======== ENTRIES SHOWN

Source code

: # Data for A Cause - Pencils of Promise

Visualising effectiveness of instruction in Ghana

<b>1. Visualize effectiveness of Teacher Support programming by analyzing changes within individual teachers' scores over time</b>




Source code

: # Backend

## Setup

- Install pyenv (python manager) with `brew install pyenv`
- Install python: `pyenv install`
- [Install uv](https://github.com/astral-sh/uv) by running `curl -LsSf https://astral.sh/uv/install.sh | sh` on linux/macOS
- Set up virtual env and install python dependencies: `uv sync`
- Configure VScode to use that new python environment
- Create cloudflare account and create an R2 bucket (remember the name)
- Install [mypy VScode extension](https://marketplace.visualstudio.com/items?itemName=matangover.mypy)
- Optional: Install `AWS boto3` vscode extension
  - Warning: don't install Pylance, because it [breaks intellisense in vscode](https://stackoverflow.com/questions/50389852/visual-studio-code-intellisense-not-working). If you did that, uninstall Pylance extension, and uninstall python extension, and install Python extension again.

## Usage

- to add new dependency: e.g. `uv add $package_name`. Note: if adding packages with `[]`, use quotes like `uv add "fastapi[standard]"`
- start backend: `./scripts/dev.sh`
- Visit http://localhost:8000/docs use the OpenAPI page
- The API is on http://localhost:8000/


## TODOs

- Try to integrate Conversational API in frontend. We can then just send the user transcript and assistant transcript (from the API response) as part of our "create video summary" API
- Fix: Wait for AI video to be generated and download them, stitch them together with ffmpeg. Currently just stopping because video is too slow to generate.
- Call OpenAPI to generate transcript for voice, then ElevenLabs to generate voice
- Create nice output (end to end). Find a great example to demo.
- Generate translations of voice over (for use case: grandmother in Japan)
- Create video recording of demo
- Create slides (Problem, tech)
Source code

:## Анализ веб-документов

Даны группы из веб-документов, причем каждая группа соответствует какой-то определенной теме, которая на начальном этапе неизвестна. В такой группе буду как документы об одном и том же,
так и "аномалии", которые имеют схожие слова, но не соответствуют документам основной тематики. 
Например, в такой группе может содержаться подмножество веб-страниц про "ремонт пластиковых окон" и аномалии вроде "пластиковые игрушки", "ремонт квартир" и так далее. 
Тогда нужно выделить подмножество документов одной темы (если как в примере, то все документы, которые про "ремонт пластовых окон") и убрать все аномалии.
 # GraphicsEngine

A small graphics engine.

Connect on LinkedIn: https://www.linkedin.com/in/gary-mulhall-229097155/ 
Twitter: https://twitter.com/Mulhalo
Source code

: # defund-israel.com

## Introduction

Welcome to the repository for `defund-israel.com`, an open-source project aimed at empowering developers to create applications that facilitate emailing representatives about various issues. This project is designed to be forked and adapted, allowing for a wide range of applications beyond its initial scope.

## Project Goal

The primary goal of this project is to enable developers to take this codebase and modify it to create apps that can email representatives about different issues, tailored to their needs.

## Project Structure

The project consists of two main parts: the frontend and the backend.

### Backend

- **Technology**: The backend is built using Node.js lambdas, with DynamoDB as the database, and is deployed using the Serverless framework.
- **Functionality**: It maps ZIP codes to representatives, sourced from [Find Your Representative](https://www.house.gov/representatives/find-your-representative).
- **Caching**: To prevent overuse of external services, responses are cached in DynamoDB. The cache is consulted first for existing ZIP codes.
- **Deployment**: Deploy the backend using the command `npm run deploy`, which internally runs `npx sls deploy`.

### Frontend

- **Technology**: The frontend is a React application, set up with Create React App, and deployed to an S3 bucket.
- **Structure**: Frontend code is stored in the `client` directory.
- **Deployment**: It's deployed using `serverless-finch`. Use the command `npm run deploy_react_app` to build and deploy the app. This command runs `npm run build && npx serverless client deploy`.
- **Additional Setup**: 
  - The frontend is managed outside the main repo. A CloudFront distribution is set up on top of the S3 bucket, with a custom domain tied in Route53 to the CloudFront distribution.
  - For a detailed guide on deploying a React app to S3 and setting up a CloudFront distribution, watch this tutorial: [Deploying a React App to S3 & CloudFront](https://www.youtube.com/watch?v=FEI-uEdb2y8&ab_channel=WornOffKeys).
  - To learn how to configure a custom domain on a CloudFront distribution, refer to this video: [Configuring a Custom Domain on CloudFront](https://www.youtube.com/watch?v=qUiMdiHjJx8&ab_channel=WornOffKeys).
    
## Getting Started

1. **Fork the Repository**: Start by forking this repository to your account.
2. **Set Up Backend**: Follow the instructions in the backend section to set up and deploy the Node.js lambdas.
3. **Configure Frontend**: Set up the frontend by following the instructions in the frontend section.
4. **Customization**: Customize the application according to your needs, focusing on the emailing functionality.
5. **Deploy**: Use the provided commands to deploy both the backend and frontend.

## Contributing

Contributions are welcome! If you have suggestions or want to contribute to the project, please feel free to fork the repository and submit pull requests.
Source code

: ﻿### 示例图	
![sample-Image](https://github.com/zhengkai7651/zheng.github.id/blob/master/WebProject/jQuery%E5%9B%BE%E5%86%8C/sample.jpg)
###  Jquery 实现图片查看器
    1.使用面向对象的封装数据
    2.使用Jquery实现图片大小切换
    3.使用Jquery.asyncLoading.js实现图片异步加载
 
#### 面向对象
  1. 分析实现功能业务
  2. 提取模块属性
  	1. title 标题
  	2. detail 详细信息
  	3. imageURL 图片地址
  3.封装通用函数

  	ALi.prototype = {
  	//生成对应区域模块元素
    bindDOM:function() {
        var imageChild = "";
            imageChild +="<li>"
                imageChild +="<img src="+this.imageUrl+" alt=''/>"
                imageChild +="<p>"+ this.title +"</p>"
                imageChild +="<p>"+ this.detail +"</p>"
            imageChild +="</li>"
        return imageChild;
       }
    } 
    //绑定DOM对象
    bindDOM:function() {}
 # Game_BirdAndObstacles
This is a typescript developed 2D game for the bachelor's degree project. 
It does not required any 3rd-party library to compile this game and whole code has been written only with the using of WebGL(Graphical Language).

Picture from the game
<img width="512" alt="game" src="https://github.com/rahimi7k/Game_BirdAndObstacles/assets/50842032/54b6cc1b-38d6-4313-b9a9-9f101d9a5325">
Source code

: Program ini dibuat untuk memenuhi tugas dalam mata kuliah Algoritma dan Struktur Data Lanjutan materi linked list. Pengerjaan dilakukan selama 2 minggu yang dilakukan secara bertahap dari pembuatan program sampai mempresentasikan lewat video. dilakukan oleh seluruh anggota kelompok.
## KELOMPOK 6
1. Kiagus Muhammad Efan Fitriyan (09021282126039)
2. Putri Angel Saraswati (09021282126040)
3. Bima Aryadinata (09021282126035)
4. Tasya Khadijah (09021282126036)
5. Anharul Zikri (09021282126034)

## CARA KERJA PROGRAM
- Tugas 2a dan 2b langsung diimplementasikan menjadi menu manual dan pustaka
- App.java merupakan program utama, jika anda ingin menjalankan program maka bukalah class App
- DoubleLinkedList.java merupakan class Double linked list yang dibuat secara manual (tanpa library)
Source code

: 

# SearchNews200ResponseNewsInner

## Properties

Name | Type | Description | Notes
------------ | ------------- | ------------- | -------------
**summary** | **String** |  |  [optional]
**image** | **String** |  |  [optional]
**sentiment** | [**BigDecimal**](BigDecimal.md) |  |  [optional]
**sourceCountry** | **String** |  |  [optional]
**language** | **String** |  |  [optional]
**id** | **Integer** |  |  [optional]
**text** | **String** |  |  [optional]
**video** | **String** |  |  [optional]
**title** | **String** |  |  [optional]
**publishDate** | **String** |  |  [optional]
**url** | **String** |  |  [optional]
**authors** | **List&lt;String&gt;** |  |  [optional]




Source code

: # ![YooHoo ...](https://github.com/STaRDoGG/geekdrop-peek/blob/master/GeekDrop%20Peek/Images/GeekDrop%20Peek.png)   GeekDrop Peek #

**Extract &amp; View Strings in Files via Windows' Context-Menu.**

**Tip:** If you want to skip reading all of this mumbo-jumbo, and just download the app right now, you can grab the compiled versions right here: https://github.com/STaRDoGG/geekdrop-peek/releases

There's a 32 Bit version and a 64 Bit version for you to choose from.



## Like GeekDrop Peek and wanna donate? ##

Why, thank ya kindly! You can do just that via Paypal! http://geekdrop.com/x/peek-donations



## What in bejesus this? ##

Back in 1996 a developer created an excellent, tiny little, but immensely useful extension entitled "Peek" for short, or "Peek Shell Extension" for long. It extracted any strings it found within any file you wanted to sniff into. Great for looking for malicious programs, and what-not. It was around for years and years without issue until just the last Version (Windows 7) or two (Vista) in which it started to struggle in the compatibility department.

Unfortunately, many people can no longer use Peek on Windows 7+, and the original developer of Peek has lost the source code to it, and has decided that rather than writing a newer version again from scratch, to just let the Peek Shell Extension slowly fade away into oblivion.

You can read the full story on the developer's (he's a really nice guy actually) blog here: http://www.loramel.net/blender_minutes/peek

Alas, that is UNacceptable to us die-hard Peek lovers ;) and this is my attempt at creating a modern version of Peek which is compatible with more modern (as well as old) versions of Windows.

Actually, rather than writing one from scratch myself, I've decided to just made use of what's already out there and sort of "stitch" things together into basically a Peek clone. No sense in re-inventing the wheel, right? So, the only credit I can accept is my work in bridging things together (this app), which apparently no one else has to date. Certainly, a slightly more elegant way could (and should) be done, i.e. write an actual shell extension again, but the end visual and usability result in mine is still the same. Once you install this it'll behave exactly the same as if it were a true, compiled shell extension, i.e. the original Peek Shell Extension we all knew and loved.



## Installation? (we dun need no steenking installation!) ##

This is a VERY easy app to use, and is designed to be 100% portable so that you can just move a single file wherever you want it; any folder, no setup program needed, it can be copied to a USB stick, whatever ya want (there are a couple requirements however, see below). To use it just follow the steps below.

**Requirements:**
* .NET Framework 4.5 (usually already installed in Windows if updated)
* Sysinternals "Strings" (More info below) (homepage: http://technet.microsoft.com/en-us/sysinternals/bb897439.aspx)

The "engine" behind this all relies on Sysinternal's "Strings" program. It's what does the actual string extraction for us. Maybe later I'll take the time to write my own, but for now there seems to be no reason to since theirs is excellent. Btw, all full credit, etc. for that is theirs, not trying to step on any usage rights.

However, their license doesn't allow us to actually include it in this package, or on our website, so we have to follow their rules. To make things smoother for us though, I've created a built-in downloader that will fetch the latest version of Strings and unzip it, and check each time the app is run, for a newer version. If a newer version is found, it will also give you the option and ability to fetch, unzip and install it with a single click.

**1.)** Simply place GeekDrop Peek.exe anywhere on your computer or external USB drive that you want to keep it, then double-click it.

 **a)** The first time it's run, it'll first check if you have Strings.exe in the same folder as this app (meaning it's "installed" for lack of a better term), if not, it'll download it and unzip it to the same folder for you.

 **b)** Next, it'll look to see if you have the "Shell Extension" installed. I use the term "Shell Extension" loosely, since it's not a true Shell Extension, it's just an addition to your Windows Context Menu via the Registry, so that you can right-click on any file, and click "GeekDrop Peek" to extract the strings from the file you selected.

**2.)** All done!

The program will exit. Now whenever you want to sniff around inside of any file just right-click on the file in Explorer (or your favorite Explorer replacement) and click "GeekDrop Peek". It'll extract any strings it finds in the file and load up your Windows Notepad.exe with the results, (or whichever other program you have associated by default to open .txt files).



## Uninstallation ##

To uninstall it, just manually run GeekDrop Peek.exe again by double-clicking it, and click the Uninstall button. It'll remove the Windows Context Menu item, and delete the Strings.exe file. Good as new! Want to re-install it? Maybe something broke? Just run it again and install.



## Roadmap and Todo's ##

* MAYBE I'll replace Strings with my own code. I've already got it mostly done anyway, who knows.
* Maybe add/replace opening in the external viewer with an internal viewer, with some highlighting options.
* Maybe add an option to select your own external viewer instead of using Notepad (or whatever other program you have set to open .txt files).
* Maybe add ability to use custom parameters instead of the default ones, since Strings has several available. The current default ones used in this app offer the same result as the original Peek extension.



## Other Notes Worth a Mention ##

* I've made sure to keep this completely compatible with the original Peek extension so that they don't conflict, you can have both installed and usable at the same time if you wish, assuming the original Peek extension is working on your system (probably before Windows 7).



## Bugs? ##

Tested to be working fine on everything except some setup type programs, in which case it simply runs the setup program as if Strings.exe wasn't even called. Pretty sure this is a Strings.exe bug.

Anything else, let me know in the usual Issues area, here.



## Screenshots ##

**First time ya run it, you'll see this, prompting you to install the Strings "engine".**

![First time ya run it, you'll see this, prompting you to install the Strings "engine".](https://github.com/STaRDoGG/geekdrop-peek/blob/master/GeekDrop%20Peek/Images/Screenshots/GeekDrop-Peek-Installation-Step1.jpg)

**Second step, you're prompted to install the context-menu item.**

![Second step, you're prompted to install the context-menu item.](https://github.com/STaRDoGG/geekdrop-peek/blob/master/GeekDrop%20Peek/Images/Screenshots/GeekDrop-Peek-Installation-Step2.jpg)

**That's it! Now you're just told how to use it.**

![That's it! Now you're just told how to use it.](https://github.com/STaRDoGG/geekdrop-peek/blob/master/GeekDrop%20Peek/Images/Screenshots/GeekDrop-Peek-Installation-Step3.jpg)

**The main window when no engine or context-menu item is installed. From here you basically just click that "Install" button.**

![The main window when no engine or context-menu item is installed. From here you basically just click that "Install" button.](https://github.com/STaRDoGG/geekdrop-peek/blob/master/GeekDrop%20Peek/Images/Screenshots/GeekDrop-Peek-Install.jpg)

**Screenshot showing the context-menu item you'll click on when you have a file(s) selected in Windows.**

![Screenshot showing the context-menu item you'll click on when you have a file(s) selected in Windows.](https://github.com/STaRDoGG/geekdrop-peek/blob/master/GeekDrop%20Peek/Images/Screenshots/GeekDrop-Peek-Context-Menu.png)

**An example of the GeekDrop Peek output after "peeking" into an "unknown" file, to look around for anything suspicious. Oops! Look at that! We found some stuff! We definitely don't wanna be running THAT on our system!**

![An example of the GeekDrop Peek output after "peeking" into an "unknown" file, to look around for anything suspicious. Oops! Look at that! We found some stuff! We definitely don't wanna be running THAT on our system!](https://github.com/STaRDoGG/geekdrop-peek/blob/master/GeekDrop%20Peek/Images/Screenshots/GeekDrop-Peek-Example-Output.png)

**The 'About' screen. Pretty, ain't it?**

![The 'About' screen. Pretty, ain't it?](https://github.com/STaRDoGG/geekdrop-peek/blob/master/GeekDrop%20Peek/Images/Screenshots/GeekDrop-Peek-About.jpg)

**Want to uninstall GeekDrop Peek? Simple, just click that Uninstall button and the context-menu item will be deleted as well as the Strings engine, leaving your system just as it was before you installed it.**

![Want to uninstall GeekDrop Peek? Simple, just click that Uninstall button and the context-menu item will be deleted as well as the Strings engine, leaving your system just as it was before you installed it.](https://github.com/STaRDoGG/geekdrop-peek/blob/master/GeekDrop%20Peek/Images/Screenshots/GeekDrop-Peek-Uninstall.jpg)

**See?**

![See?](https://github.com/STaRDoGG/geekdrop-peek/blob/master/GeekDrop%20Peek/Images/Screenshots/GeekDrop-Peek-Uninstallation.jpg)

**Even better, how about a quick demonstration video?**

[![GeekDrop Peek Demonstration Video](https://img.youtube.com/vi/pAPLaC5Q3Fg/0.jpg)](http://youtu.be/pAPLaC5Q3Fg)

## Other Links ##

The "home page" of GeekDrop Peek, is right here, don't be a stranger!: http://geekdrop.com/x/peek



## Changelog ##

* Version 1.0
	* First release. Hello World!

================

◆ **THE PROBLEM**
After locating the line holding "## Like GeekDrop Peek and wanna donate? ##" above, output exactly that line and every line after it through the line holding "Alas, that is". Include nothing else.

◆ **TASK OUTPUT**
## Like GeekDrop Peek and wanna donate? ##

Why, thank ya kindly! You can do just that via Paypal! http://geekdrop.com/x/peek-donations



## What in bejesus this? ##

Back in 1996 a developer created an excellent, tiny little, but immensely useful extension entitled "Peek" for short, or "Peek Shell Extension" for long. It extracted any strings it found within any file you wanted to sniff into. Great for looking for malicious programs, and what-not. It was around for years and years without issue until just the last Version (Windows 7) or two (Vista) in which it started to struggle in the compatibility department.

Unfortunately, many people can no longer use Peek on Windows 7+, and the original developer of Peek has lost the source code to it, and has decided that rather than writing a newer version again from scratch, to just let the Peek Shell Extension slowly fade away into oblivion.

You can read the full story on the developer's (he's a really nice guy actually) blog here: http://www.loramel.net/blender_minutes/peek

Alas, that is UNacceptable to us die-hard Peek lovers ;) and this is my attempt at creating a modern version of Peek which is compatible with more modern (as well as old) versions of Windows.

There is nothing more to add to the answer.